#### [Records from a data collection]
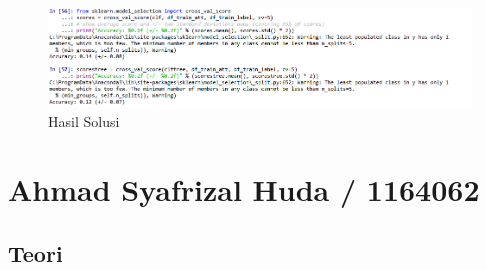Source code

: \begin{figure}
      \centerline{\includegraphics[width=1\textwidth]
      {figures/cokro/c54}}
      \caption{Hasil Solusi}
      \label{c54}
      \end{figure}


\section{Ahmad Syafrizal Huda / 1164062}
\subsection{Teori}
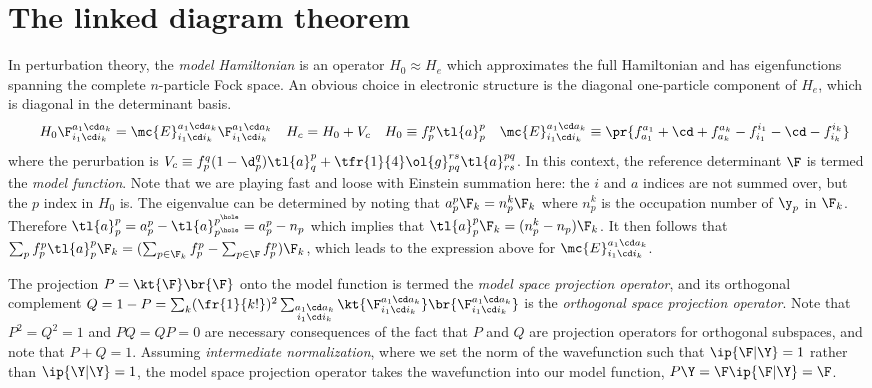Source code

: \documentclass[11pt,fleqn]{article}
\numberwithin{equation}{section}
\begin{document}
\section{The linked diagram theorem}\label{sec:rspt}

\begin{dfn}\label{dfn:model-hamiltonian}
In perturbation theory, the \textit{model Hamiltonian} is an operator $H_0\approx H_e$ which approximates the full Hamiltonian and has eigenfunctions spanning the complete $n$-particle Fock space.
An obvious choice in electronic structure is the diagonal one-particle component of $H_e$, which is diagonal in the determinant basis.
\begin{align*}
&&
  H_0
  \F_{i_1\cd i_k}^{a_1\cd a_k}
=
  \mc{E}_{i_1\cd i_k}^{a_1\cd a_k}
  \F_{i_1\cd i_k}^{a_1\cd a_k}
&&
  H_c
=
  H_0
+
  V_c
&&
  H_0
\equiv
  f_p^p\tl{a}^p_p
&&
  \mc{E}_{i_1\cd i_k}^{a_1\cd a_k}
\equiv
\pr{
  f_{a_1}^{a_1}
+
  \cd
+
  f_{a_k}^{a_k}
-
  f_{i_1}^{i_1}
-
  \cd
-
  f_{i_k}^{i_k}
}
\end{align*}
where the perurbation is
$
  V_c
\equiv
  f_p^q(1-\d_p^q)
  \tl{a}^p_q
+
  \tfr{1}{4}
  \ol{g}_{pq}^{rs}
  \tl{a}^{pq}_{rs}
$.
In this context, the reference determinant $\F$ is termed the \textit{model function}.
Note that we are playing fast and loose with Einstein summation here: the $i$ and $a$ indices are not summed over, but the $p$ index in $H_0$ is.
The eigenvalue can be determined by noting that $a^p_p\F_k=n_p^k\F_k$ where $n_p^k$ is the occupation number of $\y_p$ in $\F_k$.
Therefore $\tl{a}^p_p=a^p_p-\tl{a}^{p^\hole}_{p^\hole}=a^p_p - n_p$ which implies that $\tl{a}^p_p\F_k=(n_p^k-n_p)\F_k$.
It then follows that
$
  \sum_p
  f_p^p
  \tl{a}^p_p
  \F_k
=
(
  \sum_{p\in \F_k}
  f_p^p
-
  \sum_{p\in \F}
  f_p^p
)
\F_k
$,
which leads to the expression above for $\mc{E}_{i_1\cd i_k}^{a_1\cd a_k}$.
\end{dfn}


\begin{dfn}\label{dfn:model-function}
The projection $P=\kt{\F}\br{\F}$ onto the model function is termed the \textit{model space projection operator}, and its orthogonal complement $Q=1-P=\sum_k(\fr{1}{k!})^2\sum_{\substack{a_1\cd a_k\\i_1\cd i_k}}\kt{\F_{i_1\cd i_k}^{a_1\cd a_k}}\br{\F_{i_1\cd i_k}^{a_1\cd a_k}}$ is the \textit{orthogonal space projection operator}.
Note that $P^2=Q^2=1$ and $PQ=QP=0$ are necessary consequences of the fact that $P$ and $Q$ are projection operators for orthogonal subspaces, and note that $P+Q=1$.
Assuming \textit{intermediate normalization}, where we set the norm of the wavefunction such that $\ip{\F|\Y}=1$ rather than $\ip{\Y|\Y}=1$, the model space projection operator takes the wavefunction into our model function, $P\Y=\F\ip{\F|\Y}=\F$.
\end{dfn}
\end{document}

* * *

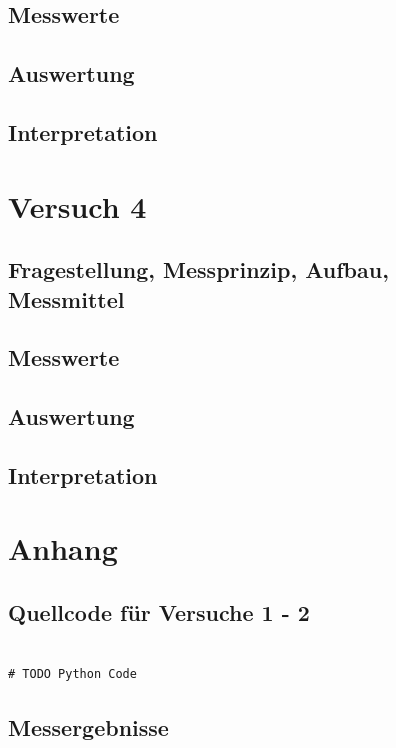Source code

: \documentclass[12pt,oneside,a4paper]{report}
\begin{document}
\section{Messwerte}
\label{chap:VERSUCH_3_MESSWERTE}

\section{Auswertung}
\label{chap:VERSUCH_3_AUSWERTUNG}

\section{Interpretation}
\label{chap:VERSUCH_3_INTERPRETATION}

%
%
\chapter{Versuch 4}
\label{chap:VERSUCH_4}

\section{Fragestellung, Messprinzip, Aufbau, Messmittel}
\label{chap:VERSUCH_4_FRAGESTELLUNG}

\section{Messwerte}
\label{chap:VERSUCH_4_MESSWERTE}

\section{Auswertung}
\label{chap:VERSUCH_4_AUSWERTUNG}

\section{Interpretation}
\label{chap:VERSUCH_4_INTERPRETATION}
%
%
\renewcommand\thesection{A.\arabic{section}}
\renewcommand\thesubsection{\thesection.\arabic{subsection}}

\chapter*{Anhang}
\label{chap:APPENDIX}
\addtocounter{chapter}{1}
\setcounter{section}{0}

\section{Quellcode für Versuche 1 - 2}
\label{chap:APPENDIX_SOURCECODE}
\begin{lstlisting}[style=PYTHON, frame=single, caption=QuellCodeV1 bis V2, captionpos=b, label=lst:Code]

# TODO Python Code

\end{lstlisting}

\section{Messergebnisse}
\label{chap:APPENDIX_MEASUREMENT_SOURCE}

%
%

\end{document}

#### [Action item]
Please copy each line of the entries in which the word "chapter" shows up.

#### [Task response]
\chapter{Versuch 4}
\chapter*{Anhang}
\addtocounter{chapter}{1}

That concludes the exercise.